A história desenvolve-se de encontro em encontro, de monólogo em monólogo. É favorecido o encontro privado, onde as pessoas se revelam na sua essência, mas também se dão cenas de ajuntamentos, em que o autor teceu com mestria as nuances dos sentimentos e das ideias de cada interveniente, e ainda bordou com esmero os ímpetos da alma coletiva. Destaco a cena no Mosteiro, ao qual se havia juntado Aliocha (o anjo Aliocha), o presbítero (entidade moral máxima naquela comunidade), Dmitri, com as suas acusações e declarado rancor ao pai, Ivan, observador e racional, e um familiar afastado que se exaspera e choca com as ofensas trocadas entre pai e filho. A cena chega a ser cómica, mas o travo a tragédia eminente está sempre presente.

Aliocha é uma personagem de grande espiritualidade e comedimento, a voz que consola os dissabores das outras personagens e que, apesar de jovem, tem sempre um conselho sábio a prestar. Segundo Freud, deve o nome e parte da sua aura ao facto de que o próprio casal Dostoiesvki havia perdido um filho homónimo (Alexey) com a idade de três anos, pouco antes de dar início a esta empreitada.

É uma obra muito cerebral, mas também apaixonada. Cerebral porque o autor foi abrindo questões cujas respostas iam surgindo oportunamente ao longo da sua extensão.

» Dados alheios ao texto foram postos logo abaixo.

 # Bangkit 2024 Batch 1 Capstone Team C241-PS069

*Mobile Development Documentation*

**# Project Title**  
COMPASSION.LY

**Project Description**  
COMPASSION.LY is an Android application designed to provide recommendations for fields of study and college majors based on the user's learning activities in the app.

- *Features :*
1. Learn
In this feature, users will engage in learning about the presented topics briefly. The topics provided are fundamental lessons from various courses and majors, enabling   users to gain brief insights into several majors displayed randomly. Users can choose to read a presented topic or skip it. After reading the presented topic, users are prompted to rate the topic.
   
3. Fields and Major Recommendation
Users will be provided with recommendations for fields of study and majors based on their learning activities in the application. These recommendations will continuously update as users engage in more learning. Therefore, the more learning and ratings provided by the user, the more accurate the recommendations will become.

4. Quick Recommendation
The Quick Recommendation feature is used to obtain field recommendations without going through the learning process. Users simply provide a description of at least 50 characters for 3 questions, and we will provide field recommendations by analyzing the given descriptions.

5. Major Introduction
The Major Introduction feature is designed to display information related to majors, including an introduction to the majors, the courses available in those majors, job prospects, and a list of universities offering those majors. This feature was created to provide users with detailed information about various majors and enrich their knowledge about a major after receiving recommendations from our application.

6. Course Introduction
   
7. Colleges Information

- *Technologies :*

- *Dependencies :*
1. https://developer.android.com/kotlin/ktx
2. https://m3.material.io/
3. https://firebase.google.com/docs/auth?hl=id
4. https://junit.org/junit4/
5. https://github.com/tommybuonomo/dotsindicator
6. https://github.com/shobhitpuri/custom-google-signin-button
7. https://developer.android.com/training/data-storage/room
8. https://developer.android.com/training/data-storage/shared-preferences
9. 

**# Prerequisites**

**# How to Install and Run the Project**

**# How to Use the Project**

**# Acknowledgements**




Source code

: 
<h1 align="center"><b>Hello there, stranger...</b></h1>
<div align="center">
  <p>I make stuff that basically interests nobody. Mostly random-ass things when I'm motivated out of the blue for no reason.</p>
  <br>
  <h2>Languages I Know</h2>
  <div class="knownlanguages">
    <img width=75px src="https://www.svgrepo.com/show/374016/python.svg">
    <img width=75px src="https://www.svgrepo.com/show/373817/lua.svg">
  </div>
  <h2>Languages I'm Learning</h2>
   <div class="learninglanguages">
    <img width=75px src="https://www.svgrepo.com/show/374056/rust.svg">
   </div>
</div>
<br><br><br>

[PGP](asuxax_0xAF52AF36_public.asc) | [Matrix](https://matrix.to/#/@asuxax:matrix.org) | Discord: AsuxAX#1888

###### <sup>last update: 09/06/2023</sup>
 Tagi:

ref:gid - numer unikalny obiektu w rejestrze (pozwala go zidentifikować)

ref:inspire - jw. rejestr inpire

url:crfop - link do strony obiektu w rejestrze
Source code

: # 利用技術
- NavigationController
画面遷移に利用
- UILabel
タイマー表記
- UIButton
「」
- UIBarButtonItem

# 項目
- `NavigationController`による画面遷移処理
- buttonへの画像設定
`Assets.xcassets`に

Por outro lado é uma obra de grande emotividade, porque são as paixões que movem os ódios e os amores dos Karamazóv, tantas vezes apontados como “uma família à parte” pelas personagens que com eles se cruzam, mas que, com toda a certeza, são um espelho fidedigno da Rússia do século XIX.

Sabemos que Dostoievski, tendo falecido com apenas 59 anos, viveu uma vida de grandes sobressaltos. O pai seria um tirano, o jovem sofreria de epilepsia, foi submetido a trabalhos forçados na Sibéria, desprezava o czar e a Rússia Imperial, e professava um ténue socialismo, bem como outras crenças que haveria de consolidar ao longo da sua vida.

Os Irmãos Karamazov é um romance de grande espiritualidade e senso filosófico, em que o autor não deixa de se questionar acerca da família, de Deus, da natureza humana e seus consequentes atos e impulsos. Uma obra maior que, um dia, espero encontrar alento para reler. Estou convencida de que, nas suas entrelinhas, virei ainda a deslindar muitas outras conclusões.